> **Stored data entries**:
+++++

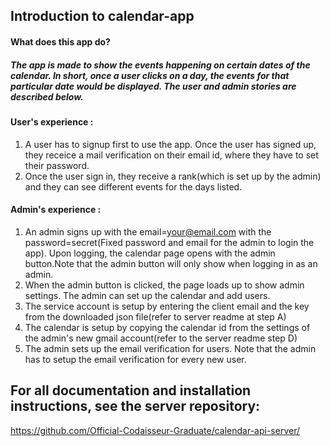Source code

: ## Introduction to calendar-app

#### What does this app do?

##### The app is made to show the events happening on certain dates of the calendar. In short, once a user clicks on a day, the events for that particular date would be displayed. The user and admin stories are described below.

#### User's experience : 
1. A user has to signup first to use the app. Once the user has signed up, they receice a mail verification on their email id, where they have to set their password.
2. Once the user sign in, they receive a rank(which is set up by the admin) and they can see different events for the days listed. 

#### Admin's experience : 

1. An admin signs up with the email=your@email.com with the password=secret(Fixed password and email for the admin to login the app). Upon logging, the calendar page opens with the admin button.Note that the admin button will only show when logging in as an admin.
2. When the admin button is clicked, the page loads up to show admin settings. The admin can set up the calendar and add users. 
3. The service account is setup by entering the client email and the key from the downloaded json file(refer to server readme at step A)
4. The calendar is setup by copying the calendar id from the settings of the admin's new gmail account(refer to the server readme step D)
5. The admin sets up the email verification for users. Note that the admin has to setup the email verification for every new user.


## For all documentation and installation instructions, see the server repository:

https://github.com/Official-Codaisseur-Graduate/calendar-api-server/
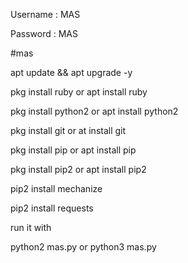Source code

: 

Username : MAS

Password : MAS

#mas

apt update && apt upgrade -y

pkg install ruby or apt install ruby

pkg install python2 or apt install python2

pkg install git or at install git

pkg install pip or apt install pip

pkg install pip2 or apt install pip2

pip2 install mechanize

pip2 install requests

run it with 

python2 mas.py
or
python3 mas.py
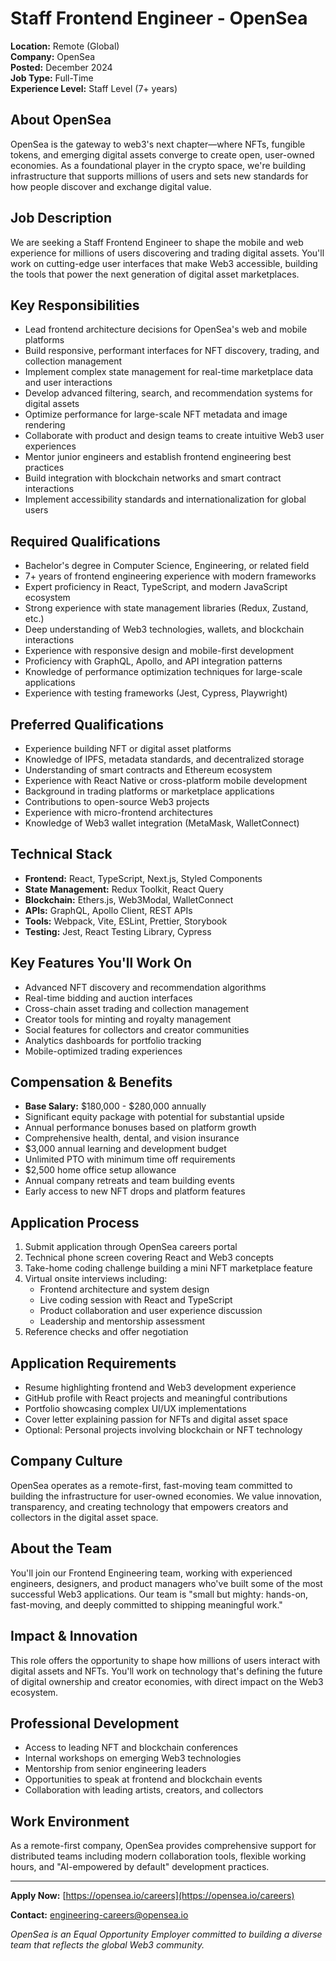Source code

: # Staff Frontend Engineer - OpenSea
**Location:** Remote (Global)  
**Company:** OpenSea  
**Posted:** December 2024  
**Job Type:** Full-Time  
**Experience Level:** Staff Level (7+ years)  

## About OpenSea
OpenSea is the gateway to web3's next chapter—where NFTs, fungible tokens, and emerging digital assets converge to create open, user-owned economies. As a foundational player in the crypto space, we're building infrastructure that supports millions of users and sets new standards for how people discover and exchange digital value.

## Job Description
We are seeking a Staff Frontend Engineer to shape the mobile and web experience for millions of users discovering and trading digital assets. You'll work on cutting-edge user interfaces that make Web3 accessible, building the tools that power the next generation of digital asset marketplaces.

## Key Responsibilities
- Lead frontend architecture decisions for OpenSea's web and mobile platforms
- Build responsive, performant interfaces for NFT discovery, trading, and collection management
- Implement complex state management for real-time marketplace data and user interactions
- Develop advanced filtering, search, and recommendation systems for digital assets
- Optimize performance for large-scale NFT metadata and image rendering
- Collaborate with product and design teams to create intuitive Web3 user experiences
- Mentor junior engineers and establish frontend engineering best practices
- Build integration with blockchain networks and smart contract interactions
- Implement accessibility standards and internationalization for global users

## Required Qualifications
- Bachelor's degree in Computer Science, Engineering, or related field
- 7+ years of frontend engineering experience with modern frameworks
- Expert proficiency in React, TypeScript, and modern JavaScript ecosystem
- Strong experience with state management libraries (Redux, Zustand, etc.)
- Deep understanding of Web3 technologies, wallets, and blockchain interactions
- Experience with responsive design and mobile-first development
- Proficiency with GraphQL, Apollo, and API integration patterns
- Knowledge of performance optimization techniques for large-scale applications
- Experience with testing frameworks (Jest, Cypress, Playwright)

## Preferred Qualifications
- Experience building NFT or digital asset platforms
- Knowledge of IPFS, metadata standards, and decentralized storage
- Understanding of smart contracts and Ethereum ecosystem
- Experience with React Native or cross-platform mobile development
- Background in trading platforms or marketplace applications
- Contributions to open-source Web3 projects
- Experience with micro-frontend architectures
- Knowledge of Web3 wallet integration (MetaMask, WalletConnect)

## Technical Stack
- **Frontend:** React, TypeScript, Next.js, Styled Components
- **State Management:** Redux Toolkit, React Query
- **Blockchain:** Ethers.js, Web3Modal, WalletConnect
- **APIs:** GraphQL, Apollo Client, REST APIs
- **Tools:** Webpack, Vite, ESLint, Prettier, Storybook
- **Testing:** Jest, React Testing Library, Cypress

## Key Features You'll Work On
- Advanced NFT discovery and recommendation algorithms
- Real-time bidding and auction interfaces
- Cross-chain asset trading and collection management
- Creator tools for minting and royalty management
- Social features for collectors and creator communities
- Analytics dashboards for portfolio tracking
- Mobile-optimized trading experiences

## Compensation & Benefits
- **Base Salary:** $180,000 - $280,000 annually
- Significant equity package with potential for substantial upside
- Annual performance bonuses based on platform growth
- Comprehensive health, dental, and vision insurance
- $3,000 annual learning and development budget
- Unlimited PTO with minimum time off requirements
- $2,500 home office setup allowance
- Annual company retreats and team building events
- Early access to new NFT drops and platform features

## Application Process
1. Submit application through OpenSea careers portal
2. Technical phone screen covering React and Web3 concepts
3. Take-home coding challenge building a mini NFT marketplace feature
4. Virtual onsite interviews including:
   - Frontend architecture and system design
   - Live coding session with React and TypeScript
   - Product collaboration and user experience discussion
   - Leadership and mentorship assessment
5. Reference checks and offer negotiation

## Application Requirements
- Resume highlighting frontend and Web3 development experience
- GitHub profile with React projects and meaningful contributions
- Portfolio showcasing complex UI/UX implementations
- Cover letter explaining passion for NFTs and digital asset space
- Optional: Personal projects involving blockchain or NFT technology

## Company Culture
OpenSea operates as a remote-first, fast-moving team committed to building the infrastructure for user-owned economies. We value innovation, transparency, and creating technology that empowers creators and collectors in the digital asset space.

## About the Team
You'll join our Frontend Engineering team, working with experienced engineers, designers, and product managers who've built some of the most successful Web3 applications. Our team is "small but mighty: hands-on, fast-moving, and deeply committed to shipping meaningful work."

## Impact & Innovation
This role offers the opportunity to shape how millions of users interact with digital assets and NFTs. You'll work on technology that's defining the future of digital ownership and creator economies, with direct impact on the Web3 ecosystem.

## Professional Development
- Access to leading NFT and blockchain conferences
- Internal workshops on emerging Web3 technologies
- Mentorship from senior engineering leaders
- Opportunities to speak at frontend and blockchain events
- Collaboration with leading artists, creators, and collectors

## Work Environment
As a remote-first company, OpenSea provides comprehensive support for distributed teams including modern collaboration tools, flexible working hours, and "AI-empowered by default" development practices.

---

**Apply Now:** [https://opensea.io/careers](https://opensea.io/careers)

**Contact:** engineering-careers@opensea.io

*OpenSea is an Equal Opportunity Employer committed to building a diverse team that reflects the global Web3 community.*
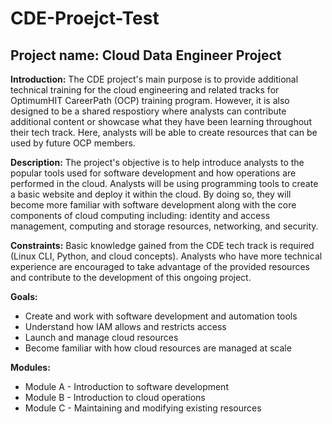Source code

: # CDE-Proejct-Test
## Project name: Cloud Data Engineer Project

**Introduction:** The CDE project's main purpose is to provide additional technical training for the cloud engineering and related tracks for OptimumHIT CareerPath (OCP) training program. However, it is also designed to be a shared respostiory where analysts can contribute additional content or showcase what they have been learning throughout their tech track. Here, analysts will be able to create resources that can be used by future OCP members.

**Description:** The project's objective is to help introduce analysts to the popular tools used for software development and how operations are performed in the cloud. Analysts will be using programming tools to create a basic website and deploy it within the cloud. By doing so, they will become more familiar with software development along with the core components of cloud computing including: identity and access management, computing and storage resources, networking, and security.

**Constraints:** Basic knowledge gained from the CDE tech track is required (Linux CLI, Python, and cloud concepts). Analysts who have more technical experience are encouraged to take advantage of the provided resources and contribute to the development of this ongoing project.

**Goals:** 
- Create and work with software development and automation tools
- Understand how IAM allows and restricts access
- Launch and manage cloud resources
- Become familiar with how cloud resources are managed at scale

**Modules:**
- Module A - Introduction to software development
- Module B - Introduction to cloud operations
- Module C - Maintaining and modifying existing resources
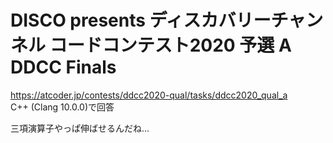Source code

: # DISCO presents ディスカバリーチャンネル コードコンテスト2020 予選 A DDCC Finals  
https://atcoder.jp/contests/ddcc2020-qual/tasks/ddcc2020_qual_a  
C++ (Clang 10.0.0)で回答  

三項演算子やっぱ伸ばせるんだね...
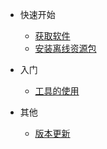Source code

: - 快速开始
  - [获取软件](/az)
  - [安装离线资源包](/zyb)

- 入门
  - [工具的使用](/hbsy)

- 其他
  - [版本更新](/versionlog)


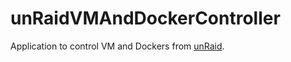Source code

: # unRaidVMAndDockerController

Application to control VM and Dockers from [unRaid](https://unraid.net/).
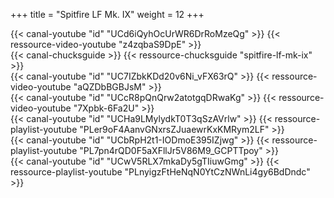 +++
title = "Spitfire LF Mk. IX"
weight = 12
+++

<div class="contenu"> <!-- le hangar de Sklang //-->
{{< canal-youtube "id" "UCd6iQyhOcUrWR6DrRoMzeQg" >}}
{{< ressource-video-youtube "z4zqbaS9DpE" >}}
</div>

<div class="contenu"> <!-- Chuck's guide //-->
{{< canal-chucksguide >}}
{{< ressource-chucksguide "spitfire-lf-mk-ix" >}}
</div>

<div class="contenu"> <!-- The Prodigy (easter egg) //-->
{{< canal-youtube "id" "UC7IZbkKDd20v6Ni_vFX63rQ" >}}
{{< ressource-video-youtube "aQZDbBGBJsM" >}}
</div>

<div class="contenu"> <!-- Reflected Simulations//-->
{{< canal-youtube "id" "UCcR8pQnQrw2atotgqDRwaKg" >}}
{{< ressource-video-youtube "7Xpbk-6Fa2U" >}}
</div>

<div class="contenu"> <!-- Matt Waggner //-->
{{< canal-youtube "id" "UCHa9LMylydkT0T3qSzAVrlw" >}}
{{< ressource-playlist-youtube "PLer9oF4AanvGNxrsZJuaewrKxKMRym2LF" >}}
</div>

<div class="contenu"> <!-- Viking 355th //-->
{{< canal-youtube "id" "UCbRpH2t1-IODmoE395IZjwg" >}}
{{< ressource-playlist-youtube "PL7pn4rQD0F5aXFllJr5V86M9_GCPTTpoy" >}}
</div>

<div class="contenu"> <!-- Requiem / The Air Combat Tutorial Library //-->
{{< canal-youtube "id" "UCwV5RLX7mkaDy5gTIiuwGmg" >}}
{{< ressource-playlist-youtube "PLnyigzFtHeNqN0YtCzNWnLi4gy6BdDndc" >}}
</div>

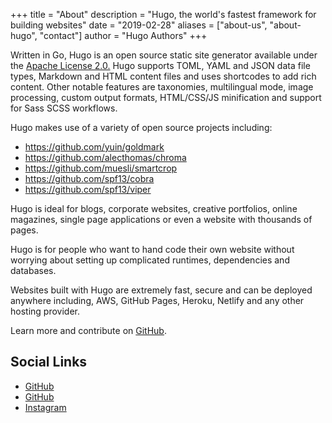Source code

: +++
title = "About"
description = "Hugo, the world's fastest framework for building websites"
date = "2019-02-28"
aliases = ["about-us", "about-hugo", "contact"]
author = "Hugo Authors"
+++

Written in Go, Hugo is an open source static site generator available under the [Apache License 2.0.](https://github.com/gohugoio/hugo/blob/master/LICENSE) Hugo supports TOML, YAML and JSON data file types, Markdown and HTML content files and uses shortcodes to add rich content. Other notable features are taxonomies, multilingual mode, image processing, custom output formats, HTML/CSS/JS minification and support for Sass SCSS workflows.

Hugo makes use of a variety of open source projects including:

- https://github.com/yuin/goldmark
- https://github.com/alecthomas/chroma
- https://github.com/muesli/smartcrop
- https://github.com/spf13/cobra
- https://github.com/spf13/viper

Hugo is ideal for blogs, corporate websites, creative portfolios, online magazines, single page applications or even a website with thousands of pages.

Hugo is for people who want to hand code their own website without worrying about setting up complicated runtimes, dependencies and databases.

Websites built with Hugo are extremely fast, secure and can be deployed anywhere including, AWS, GitHub Pages, Heroku, Netlify and any other hosting provider.

Learn more and contribute on [GitHub](https://github.com/gohugoio).



<h2>Social Links</h2>

<ul class="social-icons">
  <li><a href="https://github.com/lxndrblz/anatole/" title="GitHub"><i class="fa-brands fa-x-twitter"></i> GitHub</a></li>
  <li><a href="https://github.com/lxndrblz/anatole/" title="GitHub"><i class="fa-brands fa-tumblr"></i> GitHub</a></li>
  <li><a href="https://www.instagram.com/" title="Instagram"><i class="fa-brands fa-instagram"></i> Instagram</a></li>
</ul>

+++++

> **What is being asked**: Look above for the line with "## Company Culture"; retype exactly that line, every line after it up to the line with "## About the Team", and that line too, nothing else.

> **Result of the task**:
## Company Culture
OpenSea operates as a remote-first, fast-moving team committed to building the infrastructure for user-owned economies. We value innovation, transparency, and creating technology that empowers creators and collectors in the digital asset space.

## About the Team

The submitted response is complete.